Engler served 20 years in the state Legislature before becoming a three-term governor. He was one of the youngest members ever elected to the state House. He is president of the National Association of Manufacturers.
Their comments only stated publicly what’s already been whispered by many in Lansing. As frustration with the Legislature’s inability to resolve difficult issues mounts, that whispering has become a low roar.
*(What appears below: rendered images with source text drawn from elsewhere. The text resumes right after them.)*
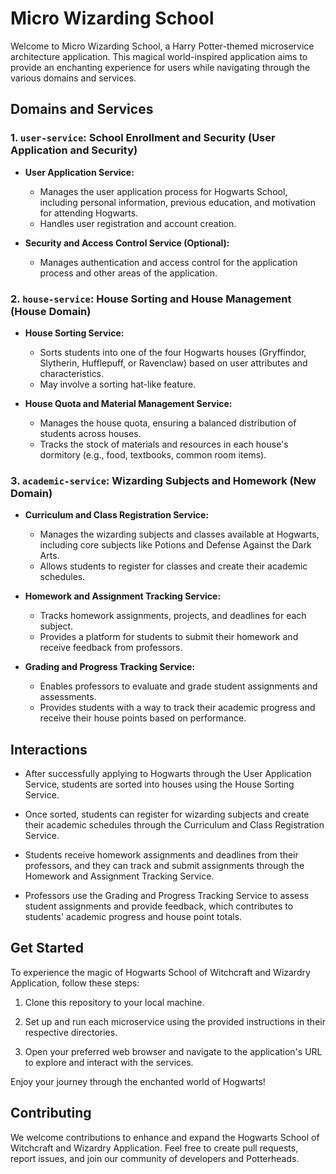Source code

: # Micro Wizarding School

Welcome to Micro Wizarding School, a Harry Potter-themed microservice architecture application. This magical world-inspired application aims to provide an enchanting experience for users while navigating through the various domains and services.

## Domains and Services

### 1. `user-service`: School Enrollment and Security (User Application and Security)

- **User Application Service:**
    - Manages the user application process for Hogwarts School, including personal information, previous education, and motivation for attending Hogwarts.
    - Handles user registration and account creation.

- **Security and Access Control Service (Optional):**
    - Manages authentication and access control for the application process and other areas of the application.

### 2. `house-service`: House Sorting and House Management (House Domain)

- **House Sorting Service:**
    - Sorts students into one of the four Hogwarts houses (Gryffindor, Slytherin, Hufflepuff, or Ravenclaw) based on user attributes and characteristics.
    - May involve a sorting hat-like feature.

- **House Quota and Material Management Service:**
    - Manages the house quota, ensuring a balanced distribution of students across houses.
    - Tracks the stock of materials and resources in each house's dormitory (e.g., food, textbooks, common room items).

### 3. `academic-service`: Wizarding Subjects and Homework (New Domain)

- **Curriculum and Class Registration Service:**
    - Manages the wizarding subjects and classes available at Hogwarts, including core subjects like Potions and Defense Against the Dark Arts.
    - Allows students to register for classes and create their academic schedules.

- **Homework and Assignment Tracking Service:**
    - Tracks homework assignments, projects, and deadlines for each subject.
    - Provides a platform for students to submit their homework and receive feedback from professors.

- **Grading and Progress Tracking Service:**
    - Enables professors to evaluate and grade student assignments and assessments.
    - Provides students with a way to track their academic progress and receive their house points based on performance.

## Interactions

- After successfully applying to Hogwarts through the User Application Service, students are sorted into houses using the House Sorting Service.

- Once sorted, students can register for wizarding subjects and create their academic schedules through the Curriculum and Class Registration Service.

- Students receive homework assignments and deadlines from their professors, and they can track and submit assignments through the Homework and Assignment Tracking Service.

- Professors use the Grading and Progress Tracking Service to assess student assignments and provide feedback, which contributes to students' academic progress and house point totals.

## Get Started

To experience the magic of Hogwarts School of Witchcraft and Wizardry Application, follow these steps:

1. Clone this repository to your local machine.

2. Set up and run each microservice using the provided instructions in their respective directories.

3. Open your preferred web browser and navigate to the application's URL to explore and interact with the services.

Enjoy your journey through the enchanted world of Hogwarts!

## Contributing

We welcome contributions to enhance and expand the Hogwarts School of Witchcraft and Wizardry Application. Feel free to create pull requests, report issues, and join our community of developers and Potterheads.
Michigan’s term limits law was approved in 1992 by 59 percent of the voters. Under the law, House members can serve a lifetime maximum of six years — three, two-year terms. The forced House retirements began with the 1998 election. Those with four-year terms (state senators, governor, secretary of state and attorney general) are limited to eight years in office. Forced retirements for those offices began with the 2002 election.
Of course, some lawmakers figured out how to stay in the game by switching sides. Once they used up their time in the House, they would seek a Senate seat or other state office. In the upcoming election for example, Senate Majority Leader Mike Bishop, R-Rochester, term limited out of his post, is running for attorney general. Speaker of the House Andy Dillon, D-Redford Twp., is running for governor. Rep. Alma Wheeler Smith, who has served in both the Senate and the House, is running for governor.
Others maintain term limits make voters lazy — where they might have voted out a lawmaker they were dissatisfied with under the old rules, now they just wait until they’re “termed” out.
Despite the dissatisfaction with term limits and the gaming of the system, no one seems willing to take on the issue. Blanchard said he’s not interested in conducting a campaign to change term limits because it’s unrealistic to think voters will amend the law. He called it “a distraction” from more important issues.
Others have proposed keeping term limits, but expanding them with more years of service, maybe 12 years in the House and the Senate. Rep. Mark Meadows, D-Lansing, Wednesday announced a proposal along these lines.
Term limits also could be changed if voters support a constitutional convention and rewrite the state’s basic laws. The proposal will be on the November ballot. Both Engler and Blanchard also opposed that idea, saying a constitutional convention would be too wide-ranging and expensive. Congressman Pete Hoekstra, R-Holland, has said a constitutional convention would discourage business from coming into the state until they know what the new Constitution will be, which could delay Michigan’s recovery another two years.
That’s why the November election will be more important than ever. Because of term limits, the governor, attorney general and secretary of state will be replaced. Thirty of 38 senators and 77 of the 110 representatives will be gone as well. All of West Michigan’s local representatives will change.
We need to elect representatives who will act and who have a plan for changing how things operate in Lansing. Voters need to start paying attention now.